Villain Ball: despite being logically running out of time before he turns completely human, Chucky sure wastes a lot of time killing random people For the Evulz in Child's Play 2 and 3 instead of going straight to Andy (and Tyler in 3) to transfer his soul. You would expect him to hurry and keep a low profile until he gets his new body, especially considering where revealing himself led him in the first movie, but apparently, he doesn't learn from his mistakes.
Villain Decay: Chucky. More and more after each film. He was pretty scary and played seriously when he first appeared.

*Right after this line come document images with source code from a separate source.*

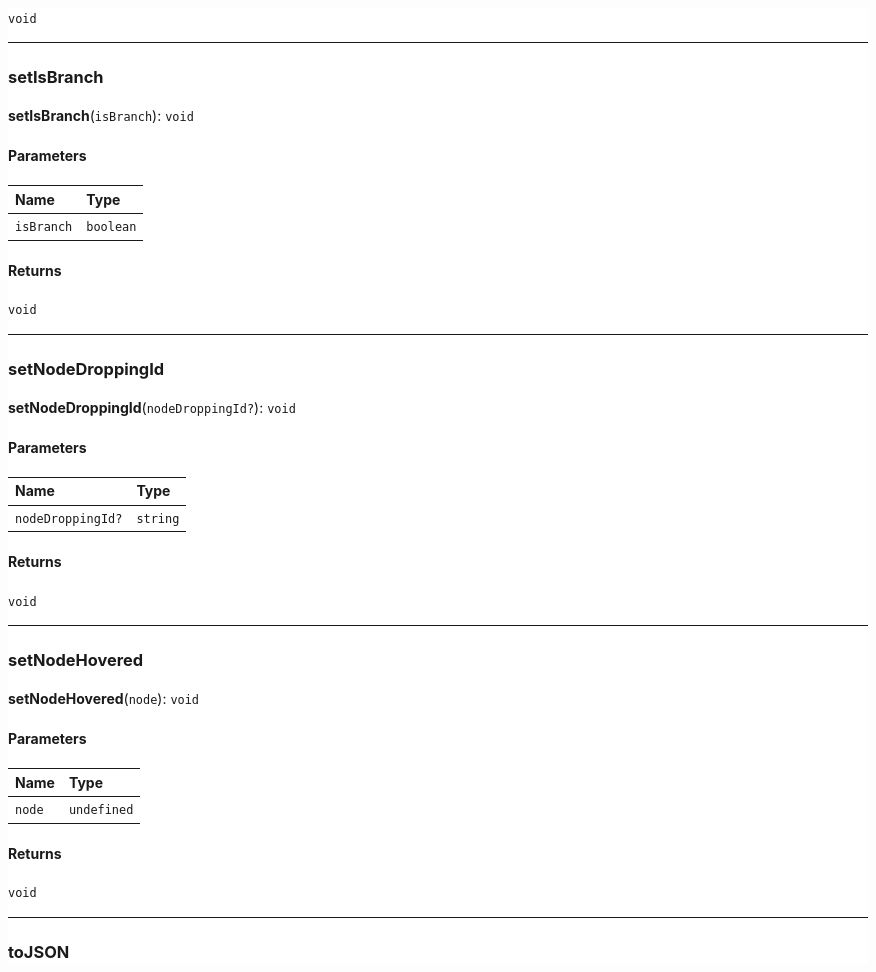 `void`

***

### setIsBranch

**setIsBranch**(`isBranch`): `void`

#### Parameters

| Name | Type |
| :------ | :------ |
| `isBranch` | `boolean` |

#### Returns

`void`

***

### setNodeDroppingId

**setNodeDroppingId**(`nodeDroppingId?`): `void`

#### Parameters

| Name | Type |
| :------ | :------ |
| `nodeDroppingId?` | `string` |

#### Returns

`void`

***

### setNodeHovered

**setNodeHovered**(`node`): `void`

#### Parameters

| Name | Type |
| :------ | :------ |
| `node` | `undefined` | [`FlowNodeEntity`](/en/auto-docs/document/classes/FlowNodeEntity-1.md) |

#### Returns

`void`

***

### toJSON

Then, he became more Played for Laughs and less scary as the series went on.
Villain Protagonist: Both Chucky and Tiffany arguably qualify in Bride of Chucky, as the film focuses more on them than the heroes. Tiffany definitely counts, however, in Seed of Chucky as a villain deuteragonist.
Villainous Breakdown: In Child's Play 2, Chucky goes complete rage mode when he fails to transfer his soul into Andy's body.

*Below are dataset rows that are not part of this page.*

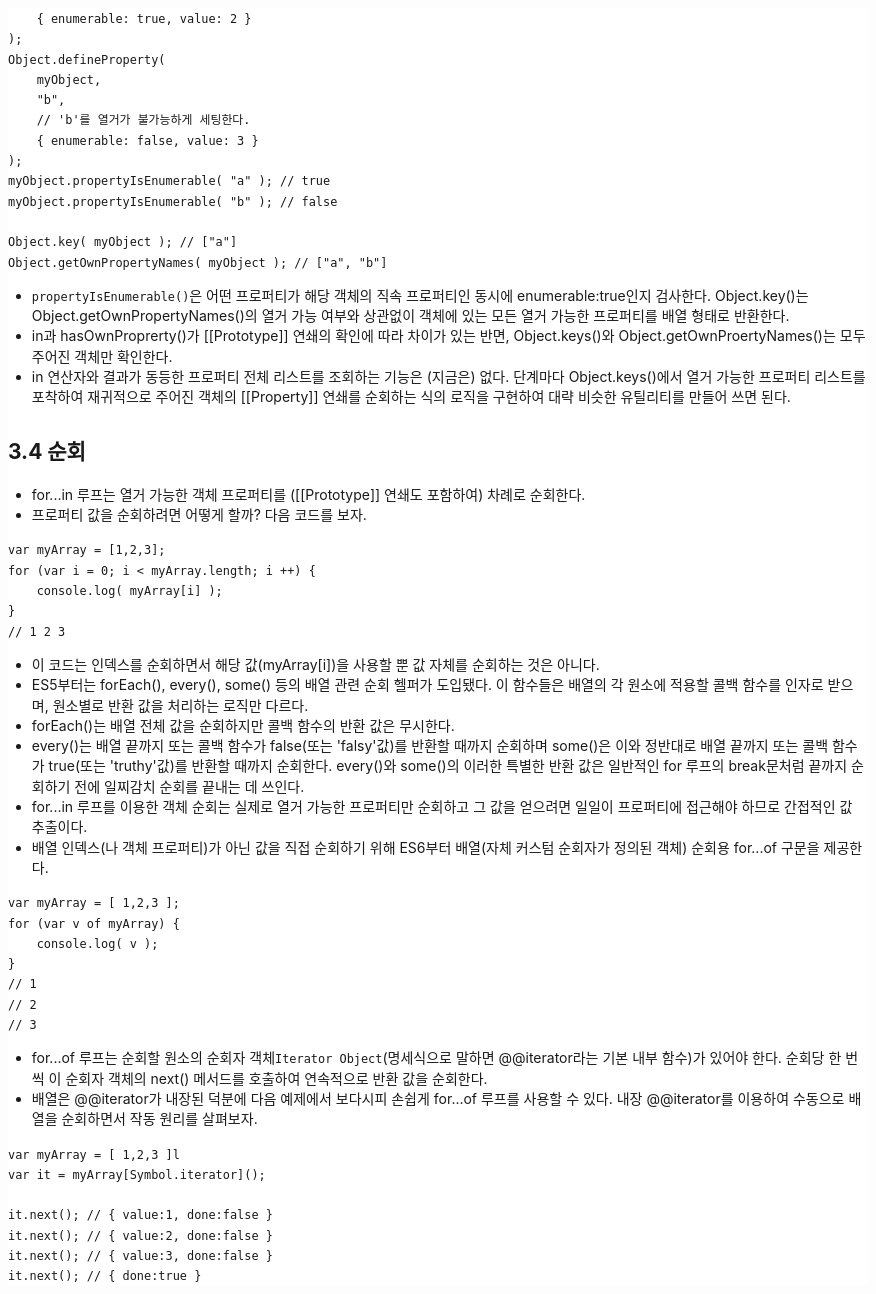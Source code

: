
 ```JS
    { enumerable: true, value: 2 }
);
Object.defineProperty(
    myObject,
    "b",
    // 'b'를 열거가 불가능하게 세팅한다.
    { enumerable: false, value: 3 }
);
myObject.propertyIsEnumerable( "a" ); // true
myObject.propertyIsEnumerable( "b" ); // false

Object.key( myObject ); // ["a"]
Object.getOwnPropertyNames( myObject ); // ["a", "b"]
```

- `propertyIsEnumerable()`은 어떤 프로퍼티가 해당 객체의 직속 프로퍼티인 동시에 enumerable:true인지 검사한다. Object.key()는 Object.getOwnPropertyNames()의 열거 가능 여부와 상관없이 객체에 있는 모든 열거 가능한 프로퍼티를 배열 형태로 반환한다.
- in과 hasOwnProprerty()가 [[Prototype]] 연쇄의 확인에 따라 차이가 있는 반면, Object.keys()와 Object.getOwnProertyNames()는 모두 주어진 객체만 확인한다.
- in 연산자와 결과가 동등한 프로퍼티 전체 리스트를 조회하는 기능은 (지금은) 없다. 단계마다 Object.keys()에서 열거 가능한 프로퍼티 리스트를 포착하여 재귀적으로 주어진 객체의 [[Property]] 연쇄를 순회하는 식의 로직을 구현하여 대략 비슷한 유틸리티를 만들어 쓰면 된다.

## 3.4 순회
- for...in 루프는 열거 가능한 객체 프로퍼티를 ([[Prototype]] 연쇄도 포함하여) 차례로 순회한다.
- 프로퍼티 값을 순회하려면 어떻게 할까? 다음 코드를 보자.
```JS
var myArray = [1,2,3];
for (var i = 0; i < myArray.length; i ++) {
    console.log( myArray[i] );
}
// 1 2 3
```
- 이 코드는 인덱스를 순회하면서 해당 값(myArray[i])을 사용할 뿐 값 자체를 순회하는 것은 아니다.
- ES5부터는 forEach(), every(), some() 등의 배열 관련 순회 헬퍼가 도입됐다. 이 함수들은 배열의 각 원소에 적용할 콜백 함수를 인자로 받으며, 원소별로 반환 값을 처리하는 로직만 다르다.
- forEach()는 배열 전체 값을 순회하지만 콜백 함수의 반환 값은 무시한다.
- every()는 배열 끝까지 또는 콜백 함수가 false(또는 'falsy'값)를 반환할 때까지 순회하며 some()은 이와 정반대로 배열 끝까지 또는 콜백 함수가 true(또는 'truthy'값)를 반환할 때까지 순회한다. every()와 some()의 이러한 특별한 반환 값은 일반적인 for 루프의 break문처럼 끝까지 순회하기 전에 일찌감치 순회를 끝내는 데 쓰인다.
- for...in 루프를 이용한 객체 순회는 실제로 열거 가능한 프로퍼티만 순회하고 그 값을 얻으려면 일일이 프로퍼티에 접근해야 하므로 간접적인 값 추출이다.
- 배열 인덱스(나 객체 프로퍼티)가 아닌 값을 직접 순회하기 위해 ES6부터 배열(자체 커스텀 순회자가 정의된 객체) 순회용 for...of 구문을 제공한다.
```JS
var myArray = [ 1,2,3 ];
for (var v of myArray) {
    console.log( v );
}
// 1
// 2
// 3
```
- for...of 루프는 순회할 원소의 순회자 객체`Iterator Object`(명세식으로 말하면 @@iterator라는 기본 내부 함수)가 있어야 한다. 순회당 한 번씩 이 순회자 객체의 next() 메서드를 호출하여 연속적으로 반환 값을 순회한다.
- 배열은 @@iterator가 내장된 덕분에 다음 예제에서 보다시피 손쉽게 for...of 루프를 사용할 수 있다. 내장 @@iterator를 이용하여 수동으로 배열을 순회하면서 작동 원리를 살펴보자.
```JS
var myArray = [ 1,2,3 ]l
var it = myArray[Symbol.iterator]();

it.next(); // { value:1, done:false }
it.next(); // { value:2, done:false }
it.next(); // { value:3, done:false }
it.next(); // { done:true }
```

What Happened to the Mouse?: Andy doesn't return after the third Child's Play movie. The movie ends with him being brought in by the police for questioning. Same thing applies to Tyler as well.
Nor has the Good Guy Dolls company ever been mentioned, even though they're back in business. However, some dialogue from Bride implies they've been shut down again, this time for good.
Wham Line: This shocked many audience members the first time.
Mrs. Barclay: I said talk dammit or else I'm gonna throw you in the fire.
Chucky: You stupid bitch!!! You filthy slut I'll teach you to FUCK WITH ME!!!
Who Needs Their Whole Body?: Chucky keeps going as a one-armed, one-legged torso in the original. In the second film, he loses his legs but doesn't stop trying to kill Andy and Kyle.
Would Hurt a Child: Chucky most definitely would, if swapping souls doesn't work.
You Have Outlived Your Usefulness: Chucky more or less says this to his former voodoo teacher after torturing him into revealing how to escape the doll's body.
This also happens in the second film, when Chucky discovers that it's too late to use Andy as his new Soul Jar and decides to kill him instead.
Your Head Asplode: In Child's Play 2, this is how Chucky is done in.
What The Hell, Casting Agency?: invoked Parodied in Seed. Redman (the rap star) is directing a Bible epic, and Jennifer Tilly is lobbying for the part of the Virgin Mary.
Jennifer: But the character is pregnant!
Redman: Yeah, I know, but I have a very specific vision of Mary. And what can I say? She gots to be hot.